High: Completely blocks me.
2. Environment:
- Ray version: 2.50.0
- Python version: 3.10
- OS: Linux
- Cloud/Infrastructure:
- Other libs/tools (if relevant): accelerate
3. What happened vs. what you expected:
- Expected: Accelerator from accelerate uses all gpus provided to worker loop function, when they’re visible with CUDA_VISIBLE_DEVICES provided by actor with resources_per_worker.
- Actual: Accelerator uses single gpu even if several gpus are visible in worker loop function.
Let’s say I have 4 GPUs, I specified in resources_per_worker that it can use 2 GPUS, when I start my HPO ray shows that it uses 2 GPUs for each actor (but in reality uses only 1 gpu per actor).

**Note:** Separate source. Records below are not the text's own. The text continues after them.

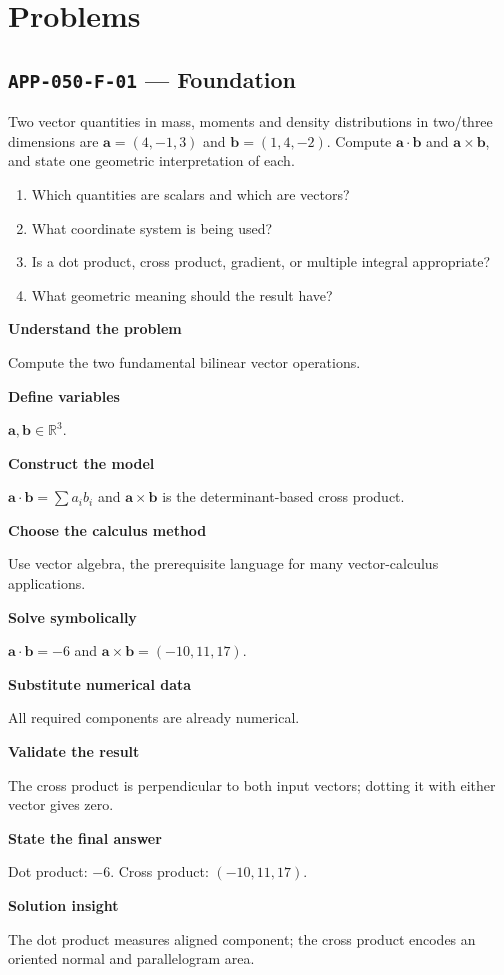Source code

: \documentclass[11pt]{book}
\newcommand{\pid}[1]{\texttt{#1}}
\begin{document}
\section*{Problems}
\subsection*{\pid{APP-050-F-01} — Foundation}
\begin{problembox}
Two vector quantities in mass, moments and density distributions in two/three dimensions are $\mathbf a=(4,-1,3)$ and $\mathbf b=(1,4,-2)$. Compute $\mathbf a\cdot\mathbf b$ and $\mathbf a\times\mathbf b$, and state one geometric interpretation of each.
\end{problembox}
\begin{promptbox}\begin{enumerate}
\item Which quantities are scalars and which are vectors?
\item What coordinate system is being used?
\item Is a dot product, cross product, gradient, or multiple integral appropriate?
\item What geometric meaning should the result have?
\end{enumerate}\end{promptbox}
\begin{solutionbox}
\textbf{Understand the problem}\par Compute the two fundamental bilinear vector operations.\par\medskip
\textbf{Define variables}\par $\mathbf a,\mathbf b\in\mathbb R^3$.\par\medskip
\textbf{Construct the model}\par $\mathbf a\cdot\mathbf b=\sum a_ib_i$ and $\mathbf a\times\mathbf b$ is the determinant-based cross product.\par\medskip
\textbf{Choose the calculus method}\par Use vector algebra, the prerequisite language for many vector-calculus applications.\par\medskip
\textbf{Solve symbolically}\par $\mathbf a\cdot\mathbf b=-6$ and $\mathbf a\times\mathbf b=(-10,11,17)$.\par\medskip
\textbf{Substitute numerical data}\par All required components are already numerical.\par\medskip
\textbf{Validate the result}\par The cross product is perpendicular to both input vectors; dotting it with either vector gives zero.\par\medskip
\textbf{State the final answer}\par Dot product: $-6$. Cross product: $(-10,11,17)$.\par\medskip
\textbf{Solution insight}\par The dot product measures aligned component; the cross product encodes an oriented normal and parallelogram area.\par\medskip
\end{solutionbox}
\end{document}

I checked that CUDA_VISIBLE_DEVICES inside worker_loop_function has expected GPUs and it is, but right after I create Accelerator it has attribute num_processes=1 and correspondingly uses 1 single GPU, I tried to use accelerate launch instead, but it just doesn’t start any worker loop function.

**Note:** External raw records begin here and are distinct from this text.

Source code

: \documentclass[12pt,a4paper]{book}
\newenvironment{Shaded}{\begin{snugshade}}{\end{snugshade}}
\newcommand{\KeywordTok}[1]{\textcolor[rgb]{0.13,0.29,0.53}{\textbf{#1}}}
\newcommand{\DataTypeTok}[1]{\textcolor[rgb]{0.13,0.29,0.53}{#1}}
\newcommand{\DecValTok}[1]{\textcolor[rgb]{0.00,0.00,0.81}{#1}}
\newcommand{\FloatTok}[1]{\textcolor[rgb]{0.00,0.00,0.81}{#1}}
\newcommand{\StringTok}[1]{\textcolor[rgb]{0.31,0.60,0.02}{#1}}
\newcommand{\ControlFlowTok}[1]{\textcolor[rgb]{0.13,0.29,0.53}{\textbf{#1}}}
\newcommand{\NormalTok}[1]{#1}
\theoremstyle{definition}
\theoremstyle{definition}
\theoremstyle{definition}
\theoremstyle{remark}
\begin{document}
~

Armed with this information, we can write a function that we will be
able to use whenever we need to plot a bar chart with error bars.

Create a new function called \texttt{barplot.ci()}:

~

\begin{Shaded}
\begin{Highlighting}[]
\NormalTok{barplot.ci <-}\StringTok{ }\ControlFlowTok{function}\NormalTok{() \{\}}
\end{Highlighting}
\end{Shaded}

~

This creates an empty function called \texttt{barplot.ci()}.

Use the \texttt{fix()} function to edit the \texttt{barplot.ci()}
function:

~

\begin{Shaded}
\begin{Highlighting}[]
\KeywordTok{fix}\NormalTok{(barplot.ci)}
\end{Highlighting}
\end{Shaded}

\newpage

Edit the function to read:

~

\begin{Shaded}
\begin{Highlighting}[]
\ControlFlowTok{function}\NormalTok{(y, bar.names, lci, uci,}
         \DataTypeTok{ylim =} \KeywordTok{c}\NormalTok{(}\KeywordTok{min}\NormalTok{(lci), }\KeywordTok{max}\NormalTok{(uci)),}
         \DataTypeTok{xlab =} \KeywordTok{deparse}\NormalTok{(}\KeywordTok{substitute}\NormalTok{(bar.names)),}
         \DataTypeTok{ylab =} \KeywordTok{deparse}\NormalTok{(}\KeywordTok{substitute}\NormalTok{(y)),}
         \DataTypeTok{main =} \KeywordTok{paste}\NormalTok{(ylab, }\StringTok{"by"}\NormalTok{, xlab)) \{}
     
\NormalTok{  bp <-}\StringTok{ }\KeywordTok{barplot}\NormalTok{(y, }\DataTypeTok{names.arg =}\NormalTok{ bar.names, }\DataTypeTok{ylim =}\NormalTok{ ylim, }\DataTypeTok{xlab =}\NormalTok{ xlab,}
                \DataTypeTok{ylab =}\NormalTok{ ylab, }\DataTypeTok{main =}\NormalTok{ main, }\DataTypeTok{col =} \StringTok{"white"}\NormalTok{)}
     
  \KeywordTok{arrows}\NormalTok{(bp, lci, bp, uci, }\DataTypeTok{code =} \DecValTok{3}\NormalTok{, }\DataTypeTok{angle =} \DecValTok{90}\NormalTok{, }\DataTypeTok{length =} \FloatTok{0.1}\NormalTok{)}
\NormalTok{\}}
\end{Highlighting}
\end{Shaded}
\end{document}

I have code that looks something like this:
import os
from typing import Any
import ray
from accelerate import Accelerator
from ray.train import RunConfig
from ray.train.torch import TorchTrainer
from ray.tune import TuneConfig, Tuner, choice
from ray.tune.search.optuna import OptunaSearch
def hpo_loop(config: dict[str, Any]) -> list[tuple[float, str]]:
# gives 0,1,2
print(os.getenv("CUDA_VISIBLE_DEVICES"))
accelerator = Accelerator(mixed_precision="bf16", cpu=False)
# gives 1
print(accelerator.num_processes)
# gives MULTI_GPU, so I don't think this is the reason
print(accelerator.distributed_type)
if __name__ == "__main__":
resources_per_worker = {"CPU": 4, "GPU": 2}
trainer = TorchTrainer(
train_loop_per_worker=hpo_loop,
scaling_config=ray.train.ScalingConfig(
resources_per_worker=resources_per_worker, use_gpu=True
),
)
search_alg = OptunaSearch(seed=42)
tuner = Tuner(
trainable=trainer,
tune_config=TuneConfig(
metric="loss",
mode="min",
search_alg=search_alg,
num_samples=4,
),
run_config=RunConfig(stop={"training_iteration": 1}),
param_space={"train_loop_config": {"lr": choice([0.01, 0.001])}},
)
tuner.fit()
I run it with python3, something like python3 hpo.py.
I use hydra for configuration, but I don’t think it’s a problem, all config params have been parsed correctly in each worker).
Can you explain what am I doing wrong and how to fix it?